Di tengah eskalasi ketegangan geopolitik global dan dinamika kebijakan moneter Amerika Serikat, Bitcoin (BTC) kembali menunjukkan daya tahan sebagai aset digital utama yang tetap relevan dan menarik perhatian investor dunia.
Pada Kamis, 19 Juni 2025 pukul 10:00 WIB, harga BTC tercatat berada di kisaran US$104.250 atau sekitar Rp1,7 miliar—turun sekitar 5% dari level tertingginya dalam satu bulan terakhir, namun tetap stabil di tengah tekanan pasar global yang fluktuatif.
Menurut data Tokocrypto, stabilitas harga Bitcoin ini menjadi sorotan mengingat dua faktor dominan yang sedang mengguncang pasar keuangan global: meningkatnya ketegangan antara Israel dan Iran serta sikap Federal Reserve (The Fed) AS yang memilih menahan suku bunga acuan di level 4,25% hingga 4,50%.
Keputusan ini diambil dengan pertimbangan prospek ekonomi yang belum pasti, meskipun inflasi menunjukkan tren menurun.

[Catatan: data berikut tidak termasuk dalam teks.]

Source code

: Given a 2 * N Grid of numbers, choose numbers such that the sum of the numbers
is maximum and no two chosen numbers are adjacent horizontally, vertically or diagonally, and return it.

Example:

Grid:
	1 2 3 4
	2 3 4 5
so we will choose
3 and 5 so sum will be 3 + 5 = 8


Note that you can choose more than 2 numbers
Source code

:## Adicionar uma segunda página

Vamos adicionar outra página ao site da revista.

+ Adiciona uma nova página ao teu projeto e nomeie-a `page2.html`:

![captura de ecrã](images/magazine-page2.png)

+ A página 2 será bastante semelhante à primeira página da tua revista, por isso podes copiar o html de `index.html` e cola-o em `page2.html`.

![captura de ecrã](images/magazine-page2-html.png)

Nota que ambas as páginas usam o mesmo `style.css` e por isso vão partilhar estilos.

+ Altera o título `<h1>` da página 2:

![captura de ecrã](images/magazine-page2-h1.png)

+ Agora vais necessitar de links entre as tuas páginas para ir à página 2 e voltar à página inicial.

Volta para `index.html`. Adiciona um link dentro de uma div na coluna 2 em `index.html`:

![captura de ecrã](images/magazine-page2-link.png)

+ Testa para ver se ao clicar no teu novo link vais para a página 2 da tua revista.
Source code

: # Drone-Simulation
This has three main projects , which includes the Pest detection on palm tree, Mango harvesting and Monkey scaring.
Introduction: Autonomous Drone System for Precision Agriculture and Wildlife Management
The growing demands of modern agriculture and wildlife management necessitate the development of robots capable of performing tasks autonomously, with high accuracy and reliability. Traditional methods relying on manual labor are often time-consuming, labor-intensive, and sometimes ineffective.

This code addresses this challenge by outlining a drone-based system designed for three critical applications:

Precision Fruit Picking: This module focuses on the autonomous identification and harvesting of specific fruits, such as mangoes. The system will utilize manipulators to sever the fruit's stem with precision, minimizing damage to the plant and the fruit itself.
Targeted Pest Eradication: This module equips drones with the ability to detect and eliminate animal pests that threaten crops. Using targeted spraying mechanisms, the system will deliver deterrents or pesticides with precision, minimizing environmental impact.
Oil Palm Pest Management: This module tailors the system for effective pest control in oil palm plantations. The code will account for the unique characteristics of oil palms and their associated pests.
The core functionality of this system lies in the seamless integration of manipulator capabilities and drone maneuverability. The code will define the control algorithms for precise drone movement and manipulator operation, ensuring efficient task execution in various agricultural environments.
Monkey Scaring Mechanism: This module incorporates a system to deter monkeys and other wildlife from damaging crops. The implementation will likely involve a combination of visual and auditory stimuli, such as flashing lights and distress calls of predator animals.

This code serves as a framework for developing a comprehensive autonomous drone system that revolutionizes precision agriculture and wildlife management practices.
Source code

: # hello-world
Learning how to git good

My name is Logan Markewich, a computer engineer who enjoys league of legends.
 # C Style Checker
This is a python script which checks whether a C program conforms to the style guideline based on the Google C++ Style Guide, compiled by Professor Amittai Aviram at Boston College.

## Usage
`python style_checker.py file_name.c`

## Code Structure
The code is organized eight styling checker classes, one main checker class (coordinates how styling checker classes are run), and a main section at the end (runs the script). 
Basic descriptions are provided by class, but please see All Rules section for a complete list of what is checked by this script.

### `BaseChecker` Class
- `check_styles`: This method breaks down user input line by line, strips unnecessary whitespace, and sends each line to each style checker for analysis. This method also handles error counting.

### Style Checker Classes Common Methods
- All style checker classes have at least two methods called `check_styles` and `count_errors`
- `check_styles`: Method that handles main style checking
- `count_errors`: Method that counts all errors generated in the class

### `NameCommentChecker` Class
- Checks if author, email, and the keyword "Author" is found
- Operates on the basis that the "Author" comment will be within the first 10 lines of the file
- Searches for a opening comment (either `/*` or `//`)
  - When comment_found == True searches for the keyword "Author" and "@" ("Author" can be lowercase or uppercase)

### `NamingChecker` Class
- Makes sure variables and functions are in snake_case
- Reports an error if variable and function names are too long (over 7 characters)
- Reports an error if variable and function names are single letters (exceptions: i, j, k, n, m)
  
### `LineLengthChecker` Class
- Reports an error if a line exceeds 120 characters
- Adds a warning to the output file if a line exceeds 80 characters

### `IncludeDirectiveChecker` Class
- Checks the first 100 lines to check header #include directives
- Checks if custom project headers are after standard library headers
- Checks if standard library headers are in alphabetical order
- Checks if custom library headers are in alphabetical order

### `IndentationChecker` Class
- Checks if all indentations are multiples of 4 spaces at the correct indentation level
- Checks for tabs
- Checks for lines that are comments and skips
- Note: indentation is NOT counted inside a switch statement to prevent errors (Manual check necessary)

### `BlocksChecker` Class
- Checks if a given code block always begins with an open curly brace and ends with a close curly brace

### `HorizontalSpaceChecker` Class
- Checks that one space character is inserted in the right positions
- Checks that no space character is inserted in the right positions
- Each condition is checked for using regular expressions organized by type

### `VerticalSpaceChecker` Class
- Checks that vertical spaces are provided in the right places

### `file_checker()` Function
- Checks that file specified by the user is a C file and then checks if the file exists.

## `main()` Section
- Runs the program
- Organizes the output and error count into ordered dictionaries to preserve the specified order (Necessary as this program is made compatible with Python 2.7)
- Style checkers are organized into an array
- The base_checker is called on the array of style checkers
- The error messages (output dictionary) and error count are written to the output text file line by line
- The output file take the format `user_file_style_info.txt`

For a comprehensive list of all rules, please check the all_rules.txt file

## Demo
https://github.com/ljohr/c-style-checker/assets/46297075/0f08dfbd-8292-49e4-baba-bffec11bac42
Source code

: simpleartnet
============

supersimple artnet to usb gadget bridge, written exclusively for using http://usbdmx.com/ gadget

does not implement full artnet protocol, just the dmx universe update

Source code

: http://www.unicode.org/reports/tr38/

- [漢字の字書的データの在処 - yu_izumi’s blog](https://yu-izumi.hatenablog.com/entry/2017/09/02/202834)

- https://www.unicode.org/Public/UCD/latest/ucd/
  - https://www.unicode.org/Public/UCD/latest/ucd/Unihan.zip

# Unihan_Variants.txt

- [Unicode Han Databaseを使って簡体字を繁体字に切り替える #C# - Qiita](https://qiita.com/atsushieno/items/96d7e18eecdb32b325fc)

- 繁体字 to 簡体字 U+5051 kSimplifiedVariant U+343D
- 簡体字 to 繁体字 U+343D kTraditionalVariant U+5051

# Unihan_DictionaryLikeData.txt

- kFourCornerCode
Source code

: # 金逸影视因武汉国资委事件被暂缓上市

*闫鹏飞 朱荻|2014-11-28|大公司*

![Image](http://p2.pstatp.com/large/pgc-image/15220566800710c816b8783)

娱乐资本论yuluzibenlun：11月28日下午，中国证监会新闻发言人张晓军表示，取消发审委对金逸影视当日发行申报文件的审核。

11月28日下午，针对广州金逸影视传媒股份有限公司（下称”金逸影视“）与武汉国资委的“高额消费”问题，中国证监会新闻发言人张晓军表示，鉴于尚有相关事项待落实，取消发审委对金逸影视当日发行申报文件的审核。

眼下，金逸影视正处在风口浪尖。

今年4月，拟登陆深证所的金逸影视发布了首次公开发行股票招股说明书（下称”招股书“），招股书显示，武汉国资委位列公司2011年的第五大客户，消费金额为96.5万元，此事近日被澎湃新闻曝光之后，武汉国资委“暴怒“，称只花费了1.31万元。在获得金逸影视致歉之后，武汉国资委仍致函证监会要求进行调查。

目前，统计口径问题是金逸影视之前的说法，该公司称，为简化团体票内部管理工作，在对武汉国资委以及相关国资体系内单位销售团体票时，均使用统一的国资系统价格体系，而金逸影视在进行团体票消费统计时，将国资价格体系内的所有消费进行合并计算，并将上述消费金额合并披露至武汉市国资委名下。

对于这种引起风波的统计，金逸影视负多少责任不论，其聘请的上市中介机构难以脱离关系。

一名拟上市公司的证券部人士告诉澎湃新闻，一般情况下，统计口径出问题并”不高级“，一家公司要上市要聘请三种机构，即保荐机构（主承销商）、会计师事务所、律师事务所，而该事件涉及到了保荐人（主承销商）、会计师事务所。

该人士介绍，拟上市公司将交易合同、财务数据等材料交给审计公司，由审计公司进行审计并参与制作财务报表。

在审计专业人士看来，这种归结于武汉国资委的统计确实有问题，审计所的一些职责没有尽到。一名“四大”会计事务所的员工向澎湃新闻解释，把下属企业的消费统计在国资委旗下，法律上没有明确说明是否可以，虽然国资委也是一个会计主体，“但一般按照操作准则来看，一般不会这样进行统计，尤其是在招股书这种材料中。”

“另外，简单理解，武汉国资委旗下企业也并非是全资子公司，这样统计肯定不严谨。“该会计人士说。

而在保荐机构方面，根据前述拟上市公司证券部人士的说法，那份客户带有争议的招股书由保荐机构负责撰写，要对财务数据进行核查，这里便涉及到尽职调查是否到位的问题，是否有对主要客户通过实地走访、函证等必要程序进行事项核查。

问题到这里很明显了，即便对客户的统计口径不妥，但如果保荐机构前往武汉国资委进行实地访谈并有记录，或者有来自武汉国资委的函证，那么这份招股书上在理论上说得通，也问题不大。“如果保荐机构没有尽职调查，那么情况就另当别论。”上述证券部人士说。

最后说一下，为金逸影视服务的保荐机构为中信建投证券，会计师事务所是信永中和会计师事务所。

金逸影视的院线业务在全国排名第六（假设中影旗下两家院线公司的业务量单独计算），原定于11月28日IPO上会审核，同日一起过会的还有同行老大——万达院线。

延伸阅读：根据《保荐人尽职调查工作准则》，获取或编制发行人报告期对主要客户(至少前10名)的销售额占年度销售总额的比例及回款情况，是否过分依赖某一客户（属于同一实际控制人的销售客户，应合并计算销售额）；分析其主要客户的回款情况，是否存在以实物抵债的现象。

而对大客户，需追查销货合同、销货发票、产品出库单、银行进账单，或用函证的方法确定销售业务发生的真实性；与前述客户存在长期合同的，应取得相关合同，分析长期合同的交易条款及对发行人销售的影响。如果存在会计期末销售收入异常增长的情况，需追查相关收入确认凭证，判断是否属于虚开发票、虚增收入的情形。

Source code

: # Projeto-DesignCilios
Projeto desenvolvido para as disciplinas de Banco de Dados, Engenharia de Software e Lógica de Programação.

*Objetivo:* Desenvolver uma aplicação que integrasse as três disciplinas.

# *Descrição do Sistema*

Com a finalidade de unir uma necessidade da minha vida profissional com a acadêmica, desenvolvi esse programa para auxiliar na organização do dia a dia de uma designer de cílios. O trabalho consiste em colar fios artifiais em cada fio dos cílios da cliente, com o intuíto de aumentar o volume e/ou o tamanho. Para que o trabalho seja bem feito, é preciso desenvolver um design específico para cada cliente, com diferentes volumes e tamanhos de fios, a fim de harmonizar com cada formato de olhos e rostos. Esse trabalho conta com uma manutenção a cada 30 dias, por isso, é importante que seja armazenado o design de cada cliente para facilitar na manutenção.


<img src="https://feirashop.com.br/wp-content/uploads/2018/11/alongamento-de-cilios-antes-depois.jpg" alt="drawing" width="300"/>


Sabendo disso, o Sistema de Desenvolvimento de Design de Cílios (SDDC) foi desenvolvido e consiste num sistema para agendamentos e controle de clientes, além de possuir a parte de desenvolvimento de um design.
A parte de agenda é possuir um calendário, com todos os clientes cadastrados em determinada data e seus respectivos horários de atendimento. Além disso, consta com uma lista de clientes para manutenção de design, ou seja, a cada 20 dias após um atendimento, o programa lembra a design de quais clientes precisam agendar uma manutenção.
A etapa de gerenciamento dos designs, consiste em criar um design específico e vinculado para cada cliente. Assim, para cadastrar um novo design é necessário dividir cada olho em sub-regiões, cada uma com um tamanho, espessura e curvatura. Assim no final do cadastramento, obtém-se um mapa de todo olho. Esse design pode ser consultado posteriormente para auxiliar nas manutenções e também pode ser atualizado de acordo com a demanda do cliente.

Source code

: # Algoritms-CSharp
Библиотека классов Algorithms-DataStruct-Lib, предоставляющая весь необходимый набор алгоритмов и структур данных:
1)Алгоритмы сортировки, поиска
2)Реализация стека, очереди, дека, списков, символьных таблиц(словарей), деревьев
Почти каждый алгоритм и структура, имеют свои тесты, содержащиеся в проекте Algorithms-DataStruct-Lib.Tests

Ketua The Fed, Jerome Powell, menyatakan bahwa pendekatan hati-hati adalah langkah terbaik dalam menavigasi ketidakpastian ekonomi dan geopolitik global saat ini.
Analisis Teknis: BTC Konsolidasi, Menunggu Sinyal Tren Baru
Analis Tokocrypto, Fyqieh Fachrur, menyebut bahwa pasar kripto saat ini sedang berada dalam fase konsolidasi.
“Bitcoin sedang menguji zona support penting di US$104.000. Volume perdagangan yang cenderung rendah, ADX yang berada di angka 16 (menunjukkan lemahnya arah tren), serta RSI netral di angka 45 menandakan bahwa pasar masih mencari katalis untuk menentukan arah pergerakan selanjutnya,” jelasnya.
Namun, dari perspektif jangka panjang, struktur teknikal BTC masih menunjukkan potensi positif. Fyqieh menyoroti bahwa pola golden cross antara EMA 50 dan EMA 200 hari masih terjaga sebuah sinyal kuat yang sering dikaitkan dengan potensi kenaikan harga lebih lanjut.
Jika The Fed memberikan sinyal dovish dalam pertemuan FOMC selanjutnya pada bulan Juli, ada kemungkinan besar harga Bitcoin menembus kembali ke zona resistance US$110.000, bahkan menuju US$112.000.
Jejak Historis: Bitcoin Lebih Tangguh Saat Konflik Berkecamuk
Salah satu narasi yang terus menguat adalah bahwa meskipun Bitcoin sering kali digolongkan sebagai aset berisiko tinggi, sejarah menunjukkan bahwa performa BTC cenderung tangguh di tengah konflik bersenjata.
Dalam satu dekade terakhir, mulai dari invasi Rusia ke Ukraina, konflik Israel-Gaza, hingga eskalasi terbaru antara Israel dan Iran, Bitcoin mampu bertahan dan bahkan menguat dalam jangka panjang.
Peristiwa terbaru pada 13 Juni 2025, ketika Israel meluncurkan serangan rudal ke Iran, sempat menyebabkan tekanan jual sesaat. Namun, hanya dalam beberapa hari, pasar kembali pulih. Bahkan perusahaan besar seperti MicroStrategy yang dipimpin oleh Michael Saylor, kembali melakukan akumulasi besar-besaran dengan membeli 10.001 BTC senilai US$1 miliar pada 16 Juni.
“Konflik geopolitik umumnya meningkatkan tekanan inflasi global akibat gangguan rantai pasok dan lonjakan harga energi. Dalam konteks ini, Bitcoin justru mendapat sentimen positif sebagai aset lindung nilai,” tambah Fyqieh.
Namun demikian, BTC tetap sensitif terhadap reaksi pasar pada tahap awal konflik, terutama dalam bentuk volatilitas jangka pendek yang sering kali dipicu oleh aksi jual spekulatif. Dampak harga juga lebih besar ketika konflik melibatkan negara dengan keterhubungan kuat terhadap pasar keuangan global.